A Personal View of a Political Childhood

This is a moving memoir of a childhood deeply-scarred by parental neglect due to a misguided focus on political suffering to the exclusion of all else. The writing is captivating, engaging and amusing, even in the midst of the personal pain caused by the author's mother because of her total devotion to the Socialist Worker's Party to the neglect of the care of her own son, as well as the subjugation of her personal goals and desires to her extreme view of the necessary commitment to the cause of social justice.

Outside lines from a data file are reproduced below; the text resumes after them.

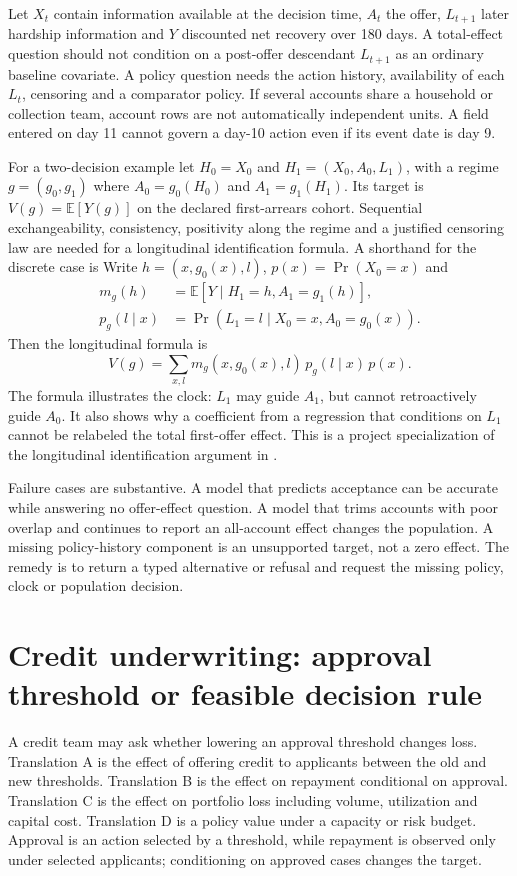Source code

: Let $X_t$ contain information available at the decision time, $A_t$ the offer, $L_{t+1}$ later hardship information and $Y$ discounted net recovery over 180 days. A total-effect question should not condition on a post-offer descendant $L_{t+1}$ as an ordinary baseline covariate. A policy question needs the action history, availability of each $L_t$, censoring and a comparator policy. If several accounts share a household or collection team, account rows are not automatically independent units. A field entered on day 11 cannot govern a day-10 action even if its event date is day 9.

For a two-decision example let $H_0=X_0$ and $H_1=(X_0,A_0,L_1)$, with a regime $g=(g_0,g_1)$ where $A_0=g_0(H_0)$ and $A_1=g_1(H_1)$. Its target is $V(g)=\mathbb E[Y(g)]$ on the declared first-arrears cohort. Sequential exchangeability, consistency, positivity along the regime and a justified censoring law are needed for a longitudinal identification formula. A shorthand for the discrete case is
Write $h=(x,g_0(x),l)$, $p(x)=\Pr(X_0=x)$ and
\begin{align*}
 m_g(h)&=\mathbb E[Y\mid H_1=h,A_1=g_1(h)],\\
 p_g(l\mid x)&=\Pr(L_1=l\mid X_0=x,A_0=g_0(x)).
\end{align*}
Then the longitudinal formula is
\[
 V(g)=\sum_{x,l}m_g(x,g_0(x),l)\,p_g(l\mid x)\,p(x).
\]
The formula illustrates the clock: $L_1$ may guide $A_1$, but cannot retroactively guide $A_0$. It also shows why a coefficient from a regression that conditions on $L_1$ cannot be relabeled the total first-offer effect. This is a project specialization of the longitudinal identification argument in \citet{hernan2020}.

Failure cases are substantive. A model that predicts acceptance can be accurate while answering no offer-effect question. A model that trims accounts with poor overlap and continues to report an all-account effect changes the population. A missing policy-history component is an unsupported target, not a zero effect. The remedy is to return a typed alternative or refusal and request the missing policy, clock or population decision.

\section{Credit underwriting: approval threshold or feasible decision rule}

A credit team may ask whether lowering an approval threshold changes loss. Translation A is the effect of offering credit to applicants between the old and new thresholds. Translation B is the effect on repayment conditional on approval. Translation C is the effect on portfolio loss including volume, utilization and capital cost. Translation D is a policy value under a capacity or risk budget. Approval is an action selected by a threshold, while repayment is observed only under selected applicants; conditioning on approved cases changes the target.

Saïd Sayrafiezadeh remembers his childhood with surprising compassion for both his mostly-absent Iranian father and his depressed Jewish-American mother, especially given the trauma that was inflicted upon him as a child and as a young man by their chance encounter with, and subsequent devotion to, the Socialist Worker's Party. He poignantly paints a vivid picture of what it is like to grow up as an outsider, of not belonging because of the apparently voluntary extreme deprivation that his mother inflicted upon both herself and him in an effort to identify with the suffering of the masses, of not belonging because of his parents' political idealism and his childhood misperceptions of them, and of not belonging because of his Iranian heritage during the difficult 2 years of the Iranian hostage crisis of the early 1980's. Saïd Sayrafiezadeh tells his story with wit, honesty and insight. This book is highly recommended, and a good read.

Roll over Dave Eggers...

...and tell Tobias Wolff the news. This is an astoundingly good memoir, and simply a flat-out great piece of writing. Don't let the subtitle sway you -- this is not a political tract, beyond that fact that in every family there is indoctrination. It's just that in this author's remarkable case, the indoctrination was outwardly about politics, but inwardly about emotional deprivation and the justifications that are created to support it. But far from being bitter or sensational, the book is gripping, wry, unbelievably fine-tuned and emotionally satisfying. SS's insights into his childhood, his outsider status (culturally, politically), his parents...it all rings true, and the author's fate ultimately suggests that there is hope for us all. If, like me, you tend to discount all one-star reviews as uselessly negative, and all five-star reviews as indiscriminately fawning and inflated, I ask you to consider that in this case the five stars are, in fact, fully deserved.